Recycling myths debunked
Updated: Jun 24
The Gively team have pulled together a list of those recycling myths can at times lead us to do more harm than good, when it comes to the recycling efficiency.
The triangle icon means the item is recyclable: False
Many people could be forgiven for thinking that this reassuring symbol signifies a recyclable item. I'm afraid to break it to you - this is not the case. This simply highlights that the company has contributed in some way (probably financially) towards to recycling of packaging. It has to explicitely state 'recyclable' for this to be the case. More work needs to done to communicate recyclability in a more effective manner, as the current experience is a confusing one for all of us.

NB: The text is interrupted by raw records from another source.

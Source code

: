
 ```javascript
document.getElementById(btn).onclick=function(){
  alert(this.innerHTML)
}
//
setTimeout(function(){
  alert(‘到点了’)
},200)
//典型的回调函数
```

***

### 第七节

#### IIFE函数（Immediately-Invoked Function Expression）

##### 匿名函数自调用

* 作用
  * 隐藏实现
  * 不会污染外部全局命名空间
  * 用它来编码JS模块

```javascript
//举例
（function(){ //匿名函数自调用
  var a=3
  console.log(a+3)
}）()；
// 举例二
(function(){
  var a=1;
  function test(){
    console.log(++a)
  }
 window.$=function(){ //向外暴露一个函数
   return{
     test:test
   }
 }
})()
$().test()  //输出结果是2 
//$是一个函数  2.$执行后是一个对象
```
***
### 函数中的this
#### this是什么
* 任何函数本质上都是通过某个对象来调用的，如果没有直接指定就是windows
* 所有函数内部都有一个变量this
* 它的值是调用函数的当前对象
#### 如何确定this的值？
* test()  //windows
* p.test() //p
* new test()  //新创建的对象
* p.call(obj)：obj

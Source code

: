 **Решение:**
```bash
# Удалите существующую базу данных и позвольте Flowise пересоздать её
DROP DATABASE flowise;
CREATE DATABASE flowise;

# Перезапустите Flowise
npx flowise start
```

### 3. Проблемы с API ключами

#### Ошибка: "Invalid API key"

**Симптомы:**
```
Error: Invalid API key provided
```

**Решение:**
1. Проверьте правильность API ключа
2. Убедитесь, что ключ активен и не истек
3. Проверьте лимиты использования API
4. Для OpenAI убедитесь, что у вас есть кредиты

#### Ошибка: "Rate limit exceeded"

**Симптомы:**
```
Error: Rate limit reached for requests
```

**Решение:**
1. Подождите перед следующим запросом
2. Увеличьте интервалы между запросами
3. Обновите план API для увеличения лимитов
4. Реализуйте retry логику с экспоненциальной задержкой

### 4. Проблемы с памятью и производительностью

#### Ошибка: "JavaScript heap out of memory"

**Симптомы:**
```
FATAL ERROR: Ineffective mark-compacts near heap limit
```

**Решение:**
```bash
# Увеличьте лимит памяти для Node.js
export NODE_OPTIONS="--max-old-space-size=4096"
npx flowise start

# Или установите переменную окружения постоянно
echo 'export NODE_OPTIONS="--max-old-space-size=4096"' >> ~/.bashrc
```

Recycled materials are used to create the same products: False
We'd all like to think that once we finish our plastic box of blueberries, that the recycled container will simply reappear on supermarket shelves with blueberries within it once again. Sadly, this is not the case. When plastic is recycled its quality reduces, which mean it can no longer be used to make transparent containers. Reused plastic may go on to be be made into polyester (for clothing).
However, glass paper and metal can be constantly reused, over and over again. Plastic degrades every time that it's used, becoming useless after one or two recycling journeys. This means recycling cannot be the silver bullet, and that the real solution for the consumer is to avoid packaging altogether when consuming goods, and where possible to consumer less new goods.
If you're not sure if something can be recycled, leave it out: True
Why don't I have a go and see if it'll be recycled. It can't do any harm, can it? It can. One non-recyclable item can render an entire batch of recycling useless. One could be forgiven for believing otherwise. Once again the information available (packaging or elsewhere) is extremely limited.
Receipts are recyclable: False
Possilbly one of the greatest sins to come out of the the supermarket since the plastic bag, the receipt is not recyclable, and billions of them are printed every year - 11 billion. This is because they’re composed of more than one material and contain a combination of potentially harmful BPA and BPS chemicals. About 50 per cent of receipts are made this way.
Items should be clean before being recycled: True
But do I have to scrape out that last bit of peanut butter for the plastic jar? Yes you do. Here's why. If the item is contaminated too much, then it is likely to destined to become a lower-grade material, reducing the item's chances of being reused in the same packaging class as it was in before. Get the hot water running, and start scrubbing.
The general message here is recycling is important, but it is not a silver bullet for our growing waste problem. Where possible, the best thing to do is to reuse containers, buy products without packaging, or to give away items where they can still offer a benefit to a neighbour or a friend.